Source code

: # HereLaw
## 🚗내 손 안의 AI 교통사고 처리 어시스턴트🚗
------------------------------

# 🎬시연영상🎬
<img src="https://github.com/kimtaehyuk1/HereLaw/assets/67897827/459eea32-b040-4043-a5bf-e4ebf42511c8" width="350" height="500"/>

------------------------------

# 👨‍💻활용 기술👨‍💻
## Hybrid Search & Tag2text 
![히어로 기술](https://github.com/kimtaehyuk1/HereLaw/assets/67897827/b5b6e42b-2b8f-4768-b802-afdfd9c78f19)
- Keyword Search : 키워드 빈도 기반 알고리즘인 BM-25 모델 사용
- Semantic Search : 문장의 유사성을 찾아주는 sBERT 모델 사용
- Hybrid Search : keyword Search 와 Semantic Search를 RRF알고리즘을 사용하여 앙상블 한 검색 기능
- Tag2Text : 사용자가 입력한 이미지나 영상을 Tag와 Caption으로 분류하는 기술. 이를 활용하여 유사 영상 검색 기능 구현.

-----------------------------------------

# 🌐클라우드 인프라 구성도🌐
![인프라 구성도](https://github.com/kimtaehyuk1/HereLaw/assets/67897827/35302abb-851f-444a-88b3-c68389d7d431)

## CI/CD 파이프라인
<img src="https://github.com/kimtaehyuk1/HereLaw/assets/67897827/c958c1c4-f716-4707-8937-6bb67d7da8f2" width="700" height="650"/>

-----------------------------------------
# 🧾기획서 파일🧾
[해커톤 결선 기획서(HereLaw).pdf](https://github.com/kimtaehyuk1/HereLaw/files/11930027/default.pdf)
.....
# Problem to solve
The expected output is a verbatim retyping of each line from the one with "- Keyword Search" to the end of the listing above, with both end lines kept and nothing added.

# Answer for this exercise
- Keyword Search : 키워드 빈도 기반 알고리즘인 BM-25 모델 사용
- Semantic Search : 문장의 유사성을 찾아주는 sBERT 모델 사용
- Hybrid Search : keyword Search 와 Semantic Search를 RRF알고리즘을 사용하여 앙상블 한 검색 기능
- Tag2Text : 사용자가 입력한 이미지나 영상을 Tag와 Caption으로 분류하는 기술. 이를 활용하여 유사 영상 검색 기능 구현.

-----------------------------------------

# 🌐클라우드 인프라 구성도🌐
![인프라 구성도](https://github.com/kimtaehyuk1/HereLaw/assets/67897827/35302abb-851f-444a-88b3-c68389d7d431)

## CI/CD 파이프라인
<img src="https://github.com/kimtaehyuk1/HereLaw/assets/67897827/c958c1c4-f716-4707-8937-6bb67d7da8f2" width="700" height="650"/>

-----------------------------------------
# 🧾기획서 파일🧾
[해커톤 결선 기획서(HereLaw).pdf](https://github.com/kimtaehyuk1/HereLaw/files/11930027/default.pdf)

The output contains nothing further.